= Judiciary of Burundi =

The Judiciary of Burundi is the branch of the Government of the Republic of Burundi which interprets and applies the laws of Burundi to ensure impartial justice under law and to provide a mechanism for dispute resolution. The independence of the judiciary is guaranteed by the constitution.

The judicial system in Burundi is based upon French and German customary law and comprises the Supreme Court, the Courts of Appeal, Constitutional Courts and Tribunals of First Instance.

The President of the Court of Appeal, the presidents of the High Courts, the public prosecutors and the state counsels are appointed by the President of the Republic following nomination by the Judicial Service Commission and approval by the Senate.

==Supreme Court==

The Supreme Court is divided into three chambers, the Administrative Chamber, the Judicial Chamber and the Chamber of Cassation. It has both original and appellate jurisdiction over civil and criminal matters and consists of nine members, including the President of the court. A National Department of Public Prosecutions is also attached.

==Courts of Appeal==

The Courts of Appeal comprise three courts which are based at Bujumbura, Ngozi and Gitega.
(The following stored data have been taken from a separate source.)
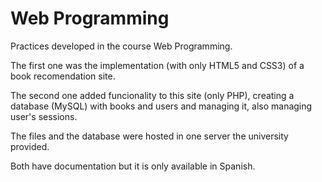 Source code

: # Web Programming

Practices developed in the course Web Programming.

The first one was the implementation (with only HTML5 and CSS3) of a book recomendation site.

The second one added funcionality to this site (only PHP), creating a database (MySQL) with books and users and managing it, also managing user's sessions.

The files and the database were hosted in one server the university provided.

Both have documentation but it is only available in Spanish.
==Tribunals of First Instance==

These are local county courts, one in each of the 18 provinces.

==Courts of Residence==

The 127 Courts of Residence (Resident Magistrate's Courts) operate at the Commune level and deal with both criminal and civil cases, including land matters, matters relating to evictions, family and persons related matters and infractions against the Highway Code. The Courts have limits on the fines and custodial sentences they can award.

==Constitutional Court==

The Constitutional Court ensures that all laws are adhere strictly to the Constitution and also decides on issues relating to human rights violations. It has seven members appointed by the President of the Republic and approved by the Senate. Together with the Supreme Court, the Constitutional Court constitutes the High Court of Justice, which has the power to try the president and other senior members of the government for high treason.

==Specialised Courts==

Specialized commercial, administrative and labour courts and courts martial also exist.

==Judicial Service Commission==

The Judicial Service Commission is made up of five members nominated by the Executive, three judges of the Supreme Court, two magistrates from the National Department of Public Prosecutions, two judges from the resident magistrates' courts and three members of the legal profession in private practice.